At the ESSCIRC conference in Munich in September, Hitachi fellow Kiyoo Itoh said a twin-DRAM cell could provide SRAM-like behaviour in low-power designs.
Which SOI do you want to use?
The form of silicon-on-insulator (SOI) technology used today is known as partially depleted. It is a product of the thickness of the silicon layer that lies underneath the transistor’s gate and above the silicon-dioxide insulator of the wafer’s body.
The term ‘partially depleted’ refers to the way that, when the transistor is turned off, not all of the carriers are removed from the silicon layer. The area directly underneath the gate will be clear, but there will be a layer of electrons or holes beneath. This leads to the floating-body effect, where the switching behaviour of the transistor – seen in a change in the threshold voltage – depends on the previous state of the transistor.
One way around the floating-body effect is to reduce the thickness of the channel. This is the idea behind fully depleted or thin-body SOI. Because the channel is so thin, all of the carriers should be removed from the channel when the device is switched off. However, today, there are very fully depleted devices in use.
In 2002, Oki Electric said it started to ship low-power devices based on a fully depleted transistor design. The main target was for comparatively slow devices, such as the processors used in wristwatches. For high-performance processors, partially depleted SOI remains the popular choice.
Although it gets rid of the history effect, the problem with thin-body, full depleted SOI is that it reduces the mobility of carriers in the transistor channel. This slows the device down, removing a lot of SOI’s speed advantage. Researchers from CEA-LETI may have found a way round this, by putting strained silicon into the ultra-thin channel of an experimental 18nm-gate transistor. Even with silicon film thicknesses as low as 2.5nm, the strained silicon improved performance by up to 40 per cent. The team will discuss the results at the upcoming IEDM conference.
Work with experimental devices at Toshiba and the University of Tokyo has agreed with the CEA-LETI findings: that strain can improve performance even in the thinnest silicon channels. It worked even in a device that was just 1.8nm thick.
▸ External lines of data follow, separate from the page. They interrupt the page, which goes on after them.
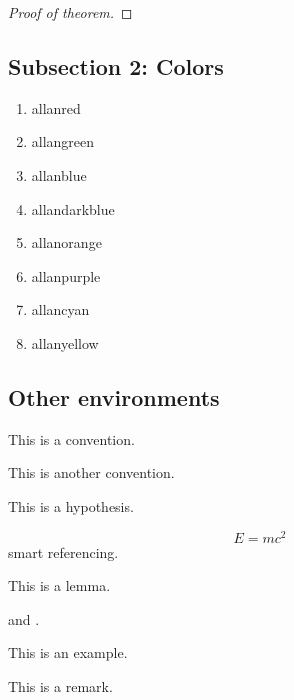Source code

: \documentclass[UTF8, 12pt]{extarticle}
\begin{document}
\begin{proof}[Proof of theorem]
    \end{proof}

    \subsection{Subsection 2: Colors}
    \begin{enumerate}
        \item {\color{allanred}allanred}
        \item {\color{allangreen}allangreen}
        \item {\color{allanblue}allanblue}
        \item {\color{allandarkblue}allandarkblue}
        \item {\color{allanorange}allanorange}
        \item {\color{allanpurple}allanpurple}
        \item {\color{allancyan}allancyan}
        \item {\color{allanyellow}allanyellow}
    \end{enumerate}

    \subsection{Other environments}
    \begin{convention}[Convention]\label{convention}
        This is a convention.
    \end{convention}
    \begin{convention}\label{another convention}
        This is another convention.
    \end{convention}
    \begin{hypothesis}[Hypothesis]\label{hypothesis}
        This is a hypothesis.
    \end{hypothesis}
    \begin{equation}\label{eqn:big equation}
        E = mc^2
    \end{equation}
     smart referencing.
    \begin{lemma}\label{lemma}
        This is a lemma.
    \end{lemma}
     and .
    \begin{example}[Example]\label{example}
        This is an example.
    \end{example}
    \begin{remark}
        This is a remark.
    \end{remark}
\end{document}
Strain-silicon formed the basis of a project undertaken by members of the European Union-sponsored project Pullnano, although the focus was on producing what they claimed is the smallest SRAM cell to be developed so far on an SOI process.
Like the CEA-LETI researchers, the Pullnano team used an ultra-thin body, fully depleted transistor design coupled with a metal gate and high-k gate dielectric. The first SRAM cell produced using the Pullnano design measures 0.248µm2, about the same size as one produced by UMC on a 45nm bulk CMOS process last year. But the team worked on scaling the cell down to hit 0.179µm2.
The body of the transistor is 10nm thick and the gate stack uses a combination of a hafnium-based dielectric – similar to the dielectrics that are to be used by those manufacturers who have made the jump – with a titanium nitride/polysilicon electrode. The team used the same strain techniques as those employed for a 45nm predecessor process based on bulk silicon wafers.